## THE TASK
Filter the records below and copy every line containing the word "clone".

[DATA PROVIDED]

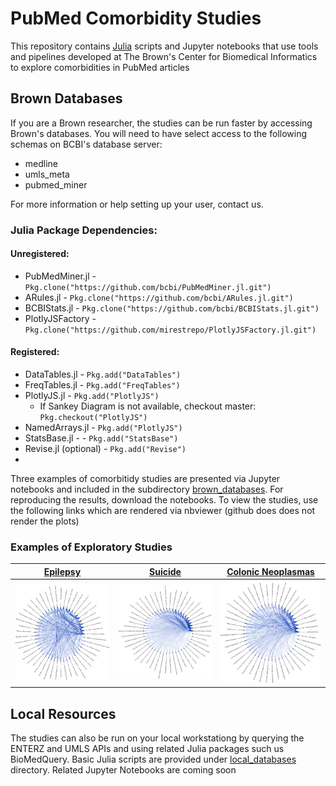 # PubMed Comorbidity Studies

This repository contains [Julia](https://julialang.org) scripts and Jupyter notebooks that use tools and pipelines developed at The Brown's Center for Biomedical Informatics to explore comorbidities in PubMed articles


## Brown Databases

If you are a Brown researcher, the studies can be run faster by accessing Brown's databases. You will need to have select access to the following schemas on BCBI's database server:
* medline
* umls_meta
* pubmed_miner

For more information or help setting up your user, contact us.

### Julia Package Dependencies:

#### Unregistered:
* PubMedMiner.jl - `Pkg.clone("https://github.com/bcbi/PubMedMiner.jl.git")`
* ARules.jl - `Pkg.clone("https://github.com/bcbi/ARules.jl.git")`
* BCBIStats.jl - `Pkg.clone("https://github.com/bcbi/BCBIStats.jl.git")`
* PlotlyJSFactory - `Pkg.clone("https://github.com/mirestrepo/PlotlyJSFactory.jl.git")`

#### Registered:
* DataTables.jl - `Pkg.add("DataTables")`
* FreqTables.jl - `Pkg.add("FreqTables")`
* PlotlyJS.jl - `Pkg.add("PlotlyJS")` 
    * If Sankey Diagram is not available, checkout master: `Pkg.checkout("PlotlyJS")`
* NamedArrays.jl - `Pkg.add("PlotlyJS")`
* StatsBase.jl - - `Pkg.add("StatsBase")`
* Revise.jl (optional) - `Pkg.add("Revise")`
* 

Three examples of comorbitidy studies are presented via Jupyter notebooks and included in the subdirectory [brown_databases](https://github.com/bcbi/PubMedMiner.jl/tree/master/comorbidity_studies/brown_databases). For reproducing the results, download the notebooks. To view the studies, use the following links which are rendered via nbviewer (github does does not render the plots)

### Examples of Exploratory Studies
| [Epilepsy](http://nbviewer.jupyter.org/github/bcbi/PubMedMiner.jl/blob/master/comorbidity_studies/brown_databases/epilepsy_comorbidities_server_db.ipynb)   |      [Suicide](http://nbviewer.jupyter.org/github/bcbi/PubMedMiner.jl/blob/master/comorbidity_studies/brown_databases/suicide_comorbidities_server_db.ipynb)      |  [Colonic Neoplasmas](http://nbviewer.jupyter.org/github/bcbi/PubMedMiner.jl/blob/master/comorbidity_studies/brown_databases/colonic_neoplasms_comorbidities_server_db.ipynb) |
|:----------:|:-------------:|:------:|
| [<img src="./figures/cocurrence_graph_epilepsy.png" alt="Drawing" style="width: 200px;"/>](http://nbviewer.jupyter.org/github/bcbi/PubMedMiner.jl/blob/master/comorbidity_studies/brown_databases/epilepsy_comorbidities_server_db.ipynb)|  [<img src="./figures/cocurrence_graph_suicide.png" alt="Drawing" style="width: 200px;"/>](http://nbviewer.jupyter.org/github/bcbi/PubMedMiner.jl/blob/master/comorbidity_studies/brown_databases/suicide_comorbidities_server_db.ipynb) | [<img src="./figures/cocurrence_graph_colonic_neoplasmas.png" alt="Drawing" style="width: 200px;"/>](http://nbviewer.jupyter.org/github/bcbi/PubMedMiner.jl/blob/master/comorbidity_studies/brown_databases/colonic_neoplasms_comorbidities_server_db.ipynb) |
   

## Local Resources

The studies can also be run on your local workstationg by querying the ENTERZ and UMLS APIs and using related Julia packages such us BioMedQuery. Basic Julia scripts are provided under [local_databases](https://github.com/bcbi/PubMedMiner.jl/tree/master/comorbidity_studies/local_databases) directory. Related Jupyter Notebooks are coming soon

[/DATA PROVIDED]

## RESPONSE TO THIS TASK
* PubMedMiner.jl - `Pkg.clone("https://github.com/bcbi/PubMedMiner.jl.git")`
* ARules.jl - `Pkg.clone("https://github.com/bcbi/ARules.jl.git")`
* BCBIStats.jl - `Pkg.clone("https://github.com/bcbi/BCBIStats.jl.git")`
* PlotlyJSFactory - `Pkg.clone("https://github.com/mirestrepo/PlotlyJSFactory.jl.git")`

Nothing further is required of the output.